# Many emails from eircom.net users not getting through



## Brendan Burgess (5 Feb 2010)

I raised the issue in this thread. Some people were not getting emails which I was sending. It now seems to be  a general problem for eircom.net users as explained in the Irish Times

[broken link removed]

Apparently, there is so much spam being sent via eircom accounts, that some of the anti-spam groups are blacklisting all email from eircom


----------



## Scotsgirl (5 Feb 2010)

*Re: Explanations for people not receiving emails*

I had this problem sending emails to a friend's work email from my work email.  Like yourself I made sure I was replying, but it just seemed to go into a black hole.  She talked to her IT dept and they suggested that instead of putting 'hi' in the subject header, put some business related heading.  This worked!   Crazy really.  Must have been some sort of filter their end to try and weed out spam, but it didn't even go into her quarantine.  They changed it eventually as it was probably weeding out business mails as well.

I don't know why this would be happening going to a gmail account though.


----------



## Brendan Burgess (8 Feb 2010)

Hi Scotsgirl

I think that is a separate issue. If you send an email which sounds "spammy" it will get quarantined, wherever it is from. 

The problem I have is that some companies have  blacklisted all emails coming from eircom.net users.


----------



## Papercut (8 Feb 2010)

I had a similar problem about a year & a half ago -  some emails that I was sending were not being received by two separate hotmail addresses (not even to their junk/spam folders), despite the fact that I had been added as a contact. But, if I replied to emails that they sent me they would sometimes receive them.
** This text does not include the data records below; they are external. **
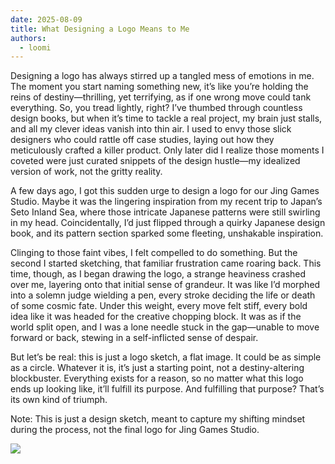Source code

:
 ```yaml
---
date: 2025-08-09
title: What Designing a Logo Means to Me
authors:
  - loomi
---
```


Designing a logo has always stirred up a tangled mess of emotions in me. The moment you start naming something new, it’s like you’re holding the reins of destiny—thrilling, yet terrifying, as if one wrong move could tank everything. So, you tread lightly, right? <!-- more -->I’ve thumbed through countless design books, but when it’s time to tackle a real project, my brain just stalls, and all my clever ideas vanish into thin air. I used to envy those slick designers who could rattle off case studies, laying out how they meticulously crafted a killer product. Only later did I realize those moments I coveted were just curated snippets of the design hustle—my idealized version of work, not the gritty reality.

A few days ago, I got this sudden urge to design a logo for our Jing Games Studio. Maybe it was the lingering inspiration from my recent trip to Japan’s Seto Inland Sea, where those intricate Japanese patterns were still swirling in my head. Coincidentally, I’d just flipped through a quirky Japanese design book, and its pattern section sparked some fleeting, unshakable inspiration.

Clinging to those faint vibes, I felt compelled to do something. But the second I started sketching, that familiar frustration came roaring back. This time, though, as I began drawing the logo, a strange heaviness crashed over me, layering onto that initial sense of grandeur. It was like I’d morphed into a solemn judge wielding a pen, every stroke deciding the life or death of some cosmic fate. Under this weight, every move felt stiff, every bold idea like it was headed for the creative chopping block. It was as if the world split open, and I was a lone needle stuck in the gap—unable to move forward or back, stewing in a self-inflicted sense of despair.

But let’s be real: this is just a logo sketch, a flat image. It could be as simple as a circle. Whatever it is, it’s just a starting point, not a destiny-altering blockbuster. Everything exists for a reason, so no matter what this logo ends up looking like, it’ll fulfill its purpose. And fulfilling that purpose? That’s its own kind of triumph.

Note: This is just a design sketch, meant to capture my shifting mindset during the process, not the final logo for Jing Games Studio.

![](http://jing.games/assets/blog/devlog-2025-8-9.jpg)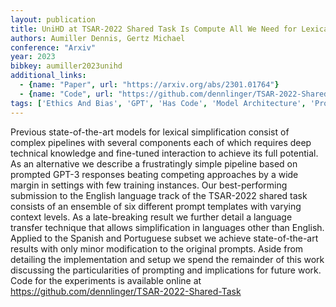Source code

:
 ```yaml
---
layout: publication
title: UniHD at TSAR-2022 Shared Task Is Compute All We Need for Lexical Simplification
authors: Aumiller Dennis, Gertz Michael
conference: "Arxiv"
year: 2023
bibkey: aumiller2023unihd
additional_links:
  - {name: "Paper", url: "https://arxiv.org/abs/2301.01764"}
  - {name: "Code", url: "https://github.com/dennlinger/TSAR-2022-Shared-Task"}
tags: ['Ethics And Bias', 'GPT', 'Has Code', 'Model Architecture', 'Prompting', 'Training Techniques']
---
```

Previous state-of-the-art models for lexical simplification consist of complex pipelines with several components each of which requires deep technical knowledge and fine-tuned interaction to achieve its full potential. As an alternative we describe a frustratingly simple pipeline based on prompted GPT-3 responses beating competing approaches by a wide margin in settings with few training instances. Our best-performing submission to the English language track of the TSAR-2022 shared task consists of an ensemble of six different prompt templates with varying context levels. As a late-breaking result we further detail a language transfer technique that allows simplification in languages other than English. Applied to the Spanish and Portuguese subset we achieve state-of-the-art results with only minor modification to the original prompts. Aside from detailing the implementation and setup we spend the remainder of this work discussing the particularities of prompting and implications for future work. Code for the experiments is available online at https://github.com/dennlinger/TSAR-2022-Shared-Task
The problem stopped after about three months .


----------



## dr1nky (15 Feb 2010)

Brendan said:


> Apparently, there is so much spam being sent via eircom accounts, that some of the anti-spam groups are blacklisting all email from eircom


 
Hi there,

I was just checking to see if the 'Eircom ESOP' thread had been re-opened, but unfortunately it has not ....thought I'd do some investigation on this topic while I'm here 

I just checked and the eircom.net domain is still on the German 'Blacklist':


>>>>>>>>>
BlacklistStatusReasonTTLResponseTime
*Blacklist:* 
UCEPROTECTL3 

*Status:*






 LISTED 

*Reason:*
Your ISP EIRCOM Eircom/AS5466 is UCEPROTECT-Level3 listed for hosting a total of 3217 abusers. 
<<<<<<<<<<

I would guess that the problem is that some company (or maybe more than one company), who have their domain and email hosted by eircom.net is set to 'open relay' and that the 'Spammers' are using these particular companies email servers to send unauthorised emails through. 
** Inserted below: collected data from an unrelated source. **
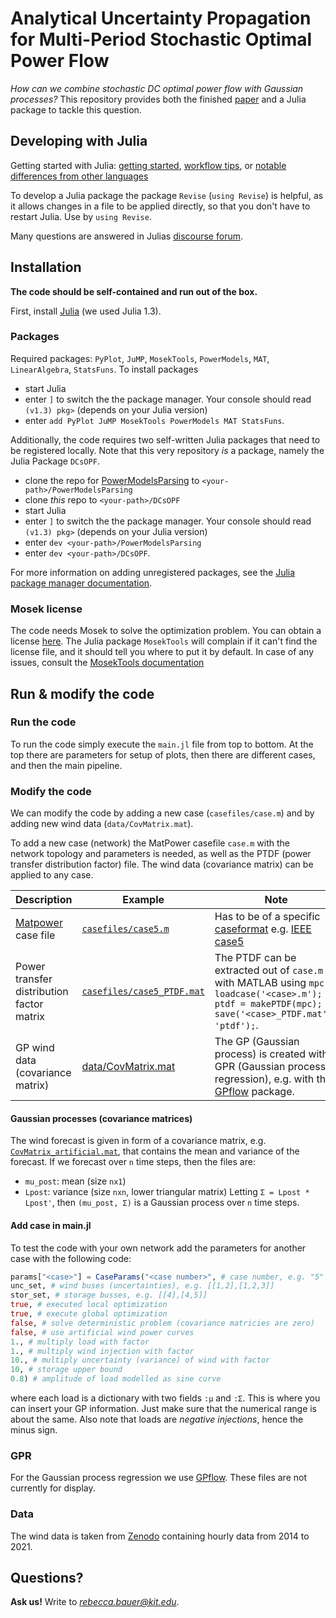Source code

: ﻿# Analytical Uncertainty Propagation for Multi-Period Stochastic Optimal Power Flow

*How can we combine stochastic DC optimal power flow with Gaussian processes?*
This repository provides both the finished [paper](docs/main.pdf) and a Julia package to tackle this question.



## Developing with Julia

Getting started with Julia: [getting started](https://docs.julialang.org/en/v1/manual/getting-started/), [workflow tips](https://docs.julialang.org/en/v1/manual/workflow-tips/), or [notable differences from other languages](https://docs.julialang.org/en/v1/manual/noteworthy-differences/)

To develop a Julia package the package `Revise` (`using Revise`) is helpful, as it allows changes in a file to be applied directly, so that you don't have to restart Julia. Use by `using Revise`.

Many questions are answered in Julias [discourse forum](https://discourse.julialang.org/).



## Installation

__The code should be self-contained and run out of the box.__

First, install [Julia](https://julialang.org/) (we used Julia 1.3).


### Packages

Required packages: `PyPlot`, `JuMP`, `MosekTools`, `PowerModels`, `MAT`, `LinearAlgebra`, `StatsFuns`.
To install packages 
- start Julia
- enter `]` to switch the the package manager. Your console should read `(v1.3) pkg>` (depends on your Julia version)
- enter `add PyPlot JuMP MosekTools PowerModels MAT StatsFuns`.

Additionally, the code requires two self-written Julia packages that need to be registered locally.
Note that this very repository *is* a package, namely the Julia Package `DCsOPF`.

- clone the repo for [PowerModelsParsing](https://iai-vcs.iai.kit.edu/advancedcontrol/code/PowerModelsParsing)  to `<your-path>/PowerModelsParsing`
- clone *this* repo to `<your-path>/DCsOPF`
- start Julia
- enter `]` to switch the the package manager. Your console should read `(v1.3) pkg>` (depends on your Julia version)
- enter `dev <your-path>/PowerModelsParsing`
- enter `dev <your-path>/DCsOPF`.

For more information on adding unregistered packages, see the [Julia package manager documentation](https://julialang.github.io/Pkg.jl/v1/managing-packages/#Adding-unregistered-packages-1).


### Mosek license

The code needs Mosek to solve the optimization problem.
You can obtain a license [here](https://www.mosek.com/license/request/personal-academic/).
The Julia package `MosekTools` will complain if it can't find the license file, and it should tell you where to put it by default.
In case of any issues, consult the [MosekTools documentation](https://juliapackages.com/p/mosektools)



## Run & modify the code


### Run the code
To run the code simply execute the `main.jl` file from top to bottom. 
At the top there are parameters for setup of plots, then there are different cases, and then the main pipeline.


### Modify the code
We can modify the code by adding a new case (`casefiles/case.m`) and by adding new wind data (`data/CovMatrix.mat`).

To add a new case (network) the MatPower casefile `case.m` with the network topology and parameters is needed, as well as the PTDF (power transfer distribution factor) file. The wind data (covariance matrix) can be applied to any case.

| Description | Example | Note |
| --- | --- | --- |
| [Matpower](https://matpower.org/) case file | [`casefiles/case5.m`](examples/casefiles/case5.m) | Has to be of a specific [caseformat](https://matpower.org/docs/ref/matpower5.0/caseformat.html) e.g. [IEEE case5](https://matpower.org/docs/ref/matpower5.0/case5.html) |
| Power transfer distribution factor matrix | [`casefiles/case5_PTDF.mat`](examples/casefiles/case5_PTDF.mat) | The PTDF can be extracted out of `case.m` with MATLAB using `mpc = loadcase('<case>.m'); ptdf = makePTDF(mpc); save('<case>_PTDF.mat'), 'ptdf');`. |
| GP wind data (covariance matrix) | [data/CovMatrix.mat](examples/data/CovMatrix_artificial.mat) | The GP (Gaussian process) is created with GPR (Gaussian process regression), e.g. with the [GPflow](https://github.com/GPflow/GPflow.git) package. |


#### Gaussian processes (covariance matrices)

The wind forecast is given in form of a covariance matrix, e.g. [`CovMatrix_artificial.mat`](examples/data/CovMatrix_artificial.mat), that contains the mean and variance of the forecast. If we forecast over `n` time steps, then the files are:
- `mu_post`: mean (size `nx1`)
- `Lpost`: variance (size `nxn`, lower triangular matrix)
Letting `Σ = Lpost * Lpost'`, then `(mu_post, Σ)` is a Gaussian process over `n` time steps.

#### Add case in main.jl

To test the code with your own network add the parameters for another case with the following code:

```julia
params["<case>"] = CaseParams("<case number>", # case number, e.g. "5"
unc_set, # wind buses (uncertainties), e.g. [[1,2],[1,2,3]]
stor_set, # storage busses, e.g. [[4],[4,5]]
true, # executed local optimization
true, # execute global optimization
false, # solve deterministic problem (covariance matricies are zero)
false, # use artificial wind power curves
1., # multiply load with factor
1., # multiply wind injection with factor
10., # multiply uncertainty (variance) of wind with factor
10, # storage upper bound
0.8) # amplitude of load modelled as sine curve
```

where each load is a dictionary with two fields `:μ` and `:Σ`. This is where you can insert your GP information. Just make sure that the numerical range is about the same. Also note that loads are *negative injections*, hence the minus sign.

### GPR

For the Gaussian process regression we use [GPflow](https://github.com/GPflow/GPflow.git). These files are not currently for display.

### Data

The wind data is taken from [Zenodo](https://zenodo.org/record/4682697#.YksQ2OdCTmG) containing hourly data from 2014 to 2021. 

## Questions?
__Ask us!__ Write to *rebecca.bauer@kit.edu*.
If this is the case, then the likes of 'UCE-PROTECT' see that the companies email is hosted on the eircom.net mail servers and as a result blocks all emails hosted on eircom.net. 

With regards to the article in 'The Irish Times', it looks like 'MKC Communications' are hosting their domain and email somewhere else now -and who would blame them?
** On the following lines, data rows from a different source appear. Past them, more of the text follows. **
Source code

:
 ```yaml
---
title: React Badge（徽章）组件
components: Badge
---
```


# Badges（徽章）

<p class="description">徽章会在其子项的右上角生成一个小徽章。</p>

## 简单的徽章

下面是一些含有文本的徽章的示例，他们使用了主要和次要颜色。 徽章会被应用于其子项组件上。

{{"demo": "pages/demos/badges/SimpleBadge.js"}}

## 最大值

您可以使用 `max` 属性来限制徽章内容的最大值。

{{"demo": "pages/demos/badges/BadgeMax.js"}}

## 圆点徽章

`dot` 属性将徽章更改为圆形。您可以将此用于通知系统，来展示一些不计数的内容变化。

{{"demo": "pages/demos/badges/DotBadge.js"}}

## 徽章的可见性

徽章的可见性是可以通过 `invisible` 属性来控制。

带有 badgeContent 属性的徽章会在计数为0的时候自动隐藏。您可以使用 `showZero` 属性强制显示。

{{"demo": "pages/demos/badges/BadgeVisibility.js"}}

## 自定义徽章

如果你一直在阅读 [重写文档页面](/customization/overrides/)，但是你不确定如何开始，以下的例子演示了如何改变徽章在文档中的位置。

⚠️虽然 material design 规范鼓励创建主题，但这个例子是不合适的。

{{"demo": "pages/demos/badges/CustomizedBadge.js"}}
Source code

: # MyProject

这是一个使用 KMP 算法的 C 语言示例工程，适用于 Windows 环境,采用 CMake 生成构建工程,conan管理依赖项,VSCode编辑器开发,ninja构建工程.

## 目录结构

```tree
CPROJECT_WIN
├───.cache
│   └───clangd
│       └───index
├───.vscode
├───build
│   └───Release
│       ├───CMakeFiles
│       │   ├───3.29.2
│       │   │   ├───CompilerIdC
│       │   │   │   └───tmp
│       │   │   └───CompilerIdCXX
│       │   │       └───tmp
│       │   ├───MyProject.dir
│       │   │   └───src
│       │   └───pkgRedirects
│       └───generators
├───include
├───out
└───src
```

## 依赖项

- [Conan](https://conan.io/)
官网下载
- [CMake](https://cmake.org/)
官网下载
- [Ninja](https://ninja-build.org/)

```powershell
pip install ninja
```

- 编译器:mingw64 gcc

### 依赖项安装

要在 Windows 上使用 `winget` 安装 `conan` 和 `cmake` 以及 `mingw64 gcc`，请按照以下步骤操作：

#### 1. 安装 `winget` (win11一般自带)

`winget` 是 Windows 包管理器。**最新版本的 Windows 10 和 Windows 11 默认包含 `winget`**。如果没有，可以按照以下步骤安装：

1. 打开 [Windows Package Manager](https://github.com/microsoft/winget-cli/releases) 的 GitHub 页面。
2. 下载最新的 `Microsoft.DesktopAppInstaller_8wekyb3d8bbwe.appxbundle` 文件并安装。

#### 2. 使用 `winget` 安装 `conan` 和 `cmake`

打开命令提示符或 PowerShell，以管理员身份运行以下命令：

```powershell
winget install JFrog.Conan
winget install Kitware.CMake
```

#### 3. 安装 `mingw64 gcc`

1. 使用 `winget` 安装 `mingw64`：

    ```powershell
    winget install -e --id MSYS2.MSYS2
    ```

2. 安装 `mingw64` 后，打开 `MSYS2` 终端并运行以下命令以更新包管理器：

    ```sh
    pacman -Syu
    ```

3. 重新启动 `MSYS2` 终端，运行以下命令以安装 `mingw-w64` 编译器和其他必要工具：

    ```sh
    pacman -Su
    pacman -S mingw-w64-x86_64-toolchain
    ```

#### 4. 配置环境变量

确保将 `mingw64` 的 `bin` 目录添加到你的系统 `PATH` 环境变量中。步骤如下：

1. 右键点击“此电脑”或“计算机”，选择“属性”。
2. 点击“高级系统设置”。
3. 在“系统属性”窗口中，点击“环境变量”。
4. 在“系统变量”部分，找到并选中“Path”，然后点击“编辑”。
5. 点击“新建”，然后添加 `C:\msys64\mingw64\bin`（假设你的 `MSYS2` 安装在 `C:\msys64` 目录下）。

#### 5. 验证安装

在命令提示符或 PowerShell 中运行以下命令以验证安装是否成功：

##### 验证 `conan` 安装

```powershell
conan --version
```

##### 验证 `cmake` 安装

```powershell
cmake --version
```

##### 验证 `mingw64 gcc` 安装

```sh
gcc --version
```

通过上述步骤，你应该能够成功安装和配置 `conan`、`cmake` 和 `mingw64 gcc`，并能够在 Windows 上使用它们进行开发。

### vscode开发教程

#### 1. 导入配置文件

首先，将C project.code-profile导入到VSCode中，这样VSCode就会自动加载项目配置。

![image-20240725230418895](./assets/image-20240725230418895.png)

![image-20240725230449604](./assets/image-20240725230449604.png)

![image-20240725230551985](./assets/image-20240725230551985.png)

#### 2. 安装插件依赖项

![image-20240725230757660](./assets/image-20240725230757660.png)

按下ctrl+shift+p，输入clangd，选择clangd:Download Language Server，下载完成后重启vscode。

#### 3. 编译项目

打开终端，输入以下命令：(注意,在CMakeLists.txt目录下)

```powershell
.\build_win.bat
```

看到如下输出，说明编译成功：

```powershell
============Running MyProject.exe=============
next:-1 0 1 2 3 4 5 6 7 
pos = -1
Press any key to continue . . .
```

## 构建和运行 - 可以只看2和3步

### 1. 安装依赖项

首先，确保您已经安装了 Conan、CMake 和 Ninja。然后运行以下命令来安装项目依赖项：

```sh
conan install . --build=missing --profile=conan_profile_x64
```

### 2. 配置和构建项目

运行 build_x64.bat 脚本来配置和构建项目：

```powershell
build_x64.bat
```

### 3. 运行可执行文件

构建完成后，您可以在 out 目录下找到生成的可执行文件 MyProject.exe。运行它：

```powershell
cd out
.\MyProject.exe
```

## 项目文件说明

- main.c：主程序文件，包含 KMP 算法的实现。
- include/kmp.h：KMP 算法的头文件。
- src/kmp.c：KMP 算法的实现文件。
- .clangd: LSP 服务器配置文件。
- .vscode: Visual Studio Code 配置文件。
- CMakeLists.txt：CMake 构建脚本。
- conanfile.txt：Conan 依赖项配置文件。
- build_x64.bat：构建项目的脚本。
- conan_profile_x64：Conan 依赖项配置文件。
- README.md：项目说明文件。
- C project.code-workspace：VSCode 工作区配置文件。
If you want to check if a domain name or email server is blacklisted then you can do so from the following website:

http://www.mxtoolbox.com

I hope this is helpful....

drinky


----------



## Brendan Burgess (21 May 2012)

I have having this problem again. emails from my eircom account to hotmail accounts are only getting through intermittently 

Brendan


----------



## ney001 (29 May 2012)

Brendan Burgess said:


> I have having this problem again. emails from my eircom account to hotmail accounts are only getting through intermittently
> 
> Brendan



Brendan same with me, but it's been going on for about two years - I can never sent to hotmail accounts!


----------



## PaddyBloggit (29 May 2012)

I only have issues with my eircom email account when I try to send email using a service provider other than eircom ... a security thing by them I believe. (I can receive email but can't send it)

I have no problem using the email when I use my eircom broadband account.

What provider do you use Brendan/ney001?


----------



## mf1 (30 May 2012)

Thanks for that, folks. 

I couldn't work out why I was having problems with some of my contacts ( virtually 100% of emails not getting through) but, on checking their details, all of them are Hotmail so I will contact them by Gmail now rather than Eircom. 

mf


----------